Imported on Mar 8, 2009
One week to go before Amazon announces the 500 semi-finalists in the Amazon Breakthrough Novel Awards (ABNA). The slush pile of entries (up to 10,000) have been waded through, their pitches read and judged, and the field of 500 should be taking shape. Unfortunately all of this is happening behind closed doors, at ABNA secret headquarters.
Well, maybe it's not a secret headquarters, but the whole process is very hush-hush. For a contest that is set up to publicize Amazon.com, CreateSpace, and Penguin Books, there is scant publicity. I doubt many, outside the 10.000 writers who entered, even know the contest exists. There is no great hype being generated around the contest, no fanfare, not even sexy booth girls.
Amazon seems content to advertise to the contestants themselves, pushing their CreateSpace self-publishing service.
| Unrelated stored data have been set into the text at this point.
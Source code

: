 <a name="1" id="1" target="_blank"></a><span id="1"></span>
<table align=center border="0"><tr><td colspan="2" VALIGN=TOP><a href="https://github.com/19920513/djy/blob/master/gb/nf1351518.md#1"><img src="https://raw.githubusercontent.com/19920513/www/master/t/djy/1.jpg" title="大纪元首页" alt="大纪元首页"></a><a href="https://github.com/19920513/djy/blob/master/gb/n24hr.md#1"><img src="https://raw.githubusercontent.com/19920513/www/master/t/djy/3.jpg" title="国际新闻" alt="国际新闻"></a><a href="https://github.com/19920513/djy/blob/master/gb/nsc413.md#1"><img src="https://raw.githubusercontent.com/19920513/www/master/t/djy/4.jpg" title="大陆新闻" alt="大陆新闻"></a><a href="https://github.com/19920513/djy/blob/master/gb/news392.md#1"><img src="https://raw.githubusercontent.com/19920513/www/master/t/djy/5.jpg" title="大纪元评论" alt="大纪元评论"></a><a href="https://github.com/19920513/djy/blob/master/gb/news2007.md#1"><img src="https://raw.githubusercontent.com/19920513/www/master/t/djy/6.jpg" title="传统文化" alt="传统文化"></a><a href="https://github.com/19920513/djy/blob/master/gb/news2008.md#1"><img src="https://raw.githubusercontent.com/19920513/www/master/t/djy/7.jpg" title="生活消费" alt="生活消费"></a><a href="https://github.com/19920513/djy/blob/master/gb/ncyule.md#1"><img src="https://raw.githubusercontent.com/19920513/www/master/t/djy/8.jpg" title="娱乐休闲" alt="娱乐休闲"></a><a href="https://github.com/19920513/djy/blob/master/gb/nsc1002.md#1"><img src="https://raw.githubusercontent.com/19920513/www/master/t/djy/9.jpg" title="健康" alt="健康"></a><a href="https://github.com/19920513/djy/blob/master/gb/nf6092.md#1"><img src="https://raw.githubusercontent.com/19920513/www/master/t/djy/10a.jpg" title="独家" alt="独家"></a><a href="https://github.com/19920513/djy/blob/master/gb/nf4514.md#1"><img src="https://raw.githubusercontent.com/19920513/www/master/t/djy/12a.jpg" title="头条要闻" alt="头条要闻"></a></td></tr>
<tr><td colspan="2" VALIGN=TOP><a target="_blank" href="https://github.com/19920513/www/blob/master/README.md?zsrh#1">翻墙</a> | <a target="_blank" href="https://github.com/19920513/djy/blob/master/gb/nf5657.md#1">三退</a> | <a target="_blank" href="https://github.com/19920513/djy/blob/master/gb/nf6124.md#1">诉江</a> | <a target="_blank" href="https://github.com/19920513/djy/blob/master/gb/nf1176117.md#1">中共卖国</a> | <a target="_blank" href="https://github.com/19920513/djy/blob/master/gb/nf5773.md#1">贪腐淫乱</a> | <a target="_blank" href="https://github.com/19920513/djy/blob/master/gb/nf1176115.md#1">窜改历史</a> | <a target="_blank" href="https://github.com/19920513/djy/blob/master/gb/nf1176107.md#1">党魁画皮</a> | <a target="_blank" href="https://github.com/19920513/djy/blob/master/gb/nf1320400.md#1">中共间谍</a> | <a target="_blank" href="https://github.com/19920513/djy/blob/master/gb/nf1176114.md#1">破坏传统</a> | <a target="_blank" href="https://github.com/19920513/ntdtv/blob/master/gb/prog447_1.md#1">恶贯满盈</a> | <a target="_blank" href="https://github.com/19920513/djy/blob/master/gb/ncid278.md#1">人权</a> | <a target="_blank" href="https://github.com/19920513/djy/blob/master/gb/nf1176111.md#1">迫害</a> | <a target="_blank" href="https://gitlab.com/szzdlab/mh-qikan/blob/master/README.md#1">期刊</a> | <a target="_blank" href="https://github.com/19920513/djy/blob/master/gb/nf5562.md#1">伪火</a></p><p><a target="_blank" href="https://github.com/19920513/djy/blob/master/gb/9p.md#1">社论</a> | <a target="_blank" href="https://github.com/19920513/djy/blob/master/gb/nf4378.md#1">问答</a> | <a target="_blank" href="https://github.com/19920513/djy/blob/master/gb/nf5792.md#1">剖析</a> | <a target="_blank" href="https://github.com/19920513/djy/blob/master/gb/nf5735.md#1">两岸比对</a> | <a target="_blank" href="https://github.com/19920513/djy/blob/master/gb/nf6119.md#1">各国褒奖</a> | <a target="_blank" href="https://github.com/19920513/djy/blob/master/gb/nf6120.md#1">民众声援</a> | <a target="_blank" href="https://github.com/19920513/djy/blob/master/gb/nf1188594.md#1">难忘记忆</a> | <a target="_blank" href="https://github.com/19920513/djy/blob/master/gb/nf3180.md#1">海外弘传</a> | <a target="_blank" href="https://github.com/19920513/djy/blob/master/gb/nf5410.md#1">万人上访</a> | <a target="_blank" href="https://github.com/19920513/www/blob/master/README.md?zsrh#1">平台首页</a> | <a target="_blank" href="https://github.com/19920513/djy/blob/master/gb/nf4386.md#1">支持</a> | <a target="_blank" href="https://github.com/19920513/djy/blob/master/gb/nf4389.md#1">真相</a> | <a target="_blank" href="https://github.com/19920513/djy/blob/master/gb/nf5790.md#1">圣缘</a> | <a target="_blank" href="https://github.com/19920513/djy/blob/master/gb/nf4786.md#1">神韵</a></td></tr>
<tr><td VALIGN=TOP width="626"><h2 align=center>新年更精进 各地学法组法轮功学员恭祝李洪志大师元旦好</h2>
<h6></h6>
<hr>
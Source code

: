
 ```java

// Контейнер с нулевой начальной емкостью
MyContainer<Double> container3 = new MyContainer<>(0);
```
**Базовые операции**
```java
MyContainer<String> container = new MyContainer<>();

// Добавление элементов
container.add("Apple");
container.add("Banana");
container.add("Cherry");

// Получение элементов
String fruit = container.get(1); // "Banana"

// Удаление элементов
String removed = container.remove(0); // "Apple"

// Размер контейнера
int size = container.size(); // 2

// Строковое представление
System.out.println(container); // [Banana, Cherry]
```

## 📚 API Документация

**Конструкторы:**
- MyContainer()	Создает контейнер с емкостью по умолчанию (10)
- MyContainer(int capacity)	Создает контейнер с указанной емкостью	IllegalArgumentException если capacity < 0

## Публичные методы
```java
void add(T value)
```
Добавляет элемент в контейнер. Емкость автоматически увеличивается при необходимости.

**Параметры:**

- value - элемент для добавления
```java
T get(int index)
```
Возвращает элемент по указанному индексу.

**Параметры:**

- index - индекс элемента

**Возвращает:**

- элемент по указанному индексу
There seems to be no real add campaign. I discovered the contest myself quite by accident. I have two books on Amazon's Kindle Reader. I was looking at sales and noticed the contest and the CreateSpace ads. At first I thought the prize was a self-publishing package through CreateSpace.
I am sure there will be more “buzz” once the excerpts are posted and people can comment on their favorites, but that will also be contained mostly within the walls of Amazon.com. The tension will build until members vote for the three finalists, but still all Amazon.com frequent shoppers. There seems to be no desire to push this contest beyond the Amazon.com community.
It will be pushed, by the contestants themselves, onto social networks from FaceBook to MySpace, Blogger to LiveJournal. Maybe that is the payoff for Amazon.com, a ton of free ads as contestants try to get everyone they can to visit Amazon and comment / vote. Some will no doubt shop while they are there, and of course all will have to sign up – building the member base.
Amazon's publishing tools and services, from POD to Kindle, are targeted at frustrated writers trying to get published – so this contest has already generated 10,000 potential customers, and garnered 500 potential salesmen. The writers themselves will drag in countless readers, and potential buyers. In its way it is a brilliant marketing ploy.
ABNA is not American Idol, selling Ford cars and Coke-Cola. It is Amazon selling Amazon – drawing targeted traffic to their web site. Book Surge, Kindle, CreateSpace, Amazon Books, all benefit from ABNA. The writers themselves benefit from the potential readers, agents, and publishers, who will be drawn to the contest – not to mention networking with their fellow writers.
It's a win-win situation. As writers we might want more media attention – bright lights, red carpets – but as a literary event this is actually very well designed. Our bread and butter are agents, publishers, and most of all readers – not the guy who wants a six-pack and a Ford truck.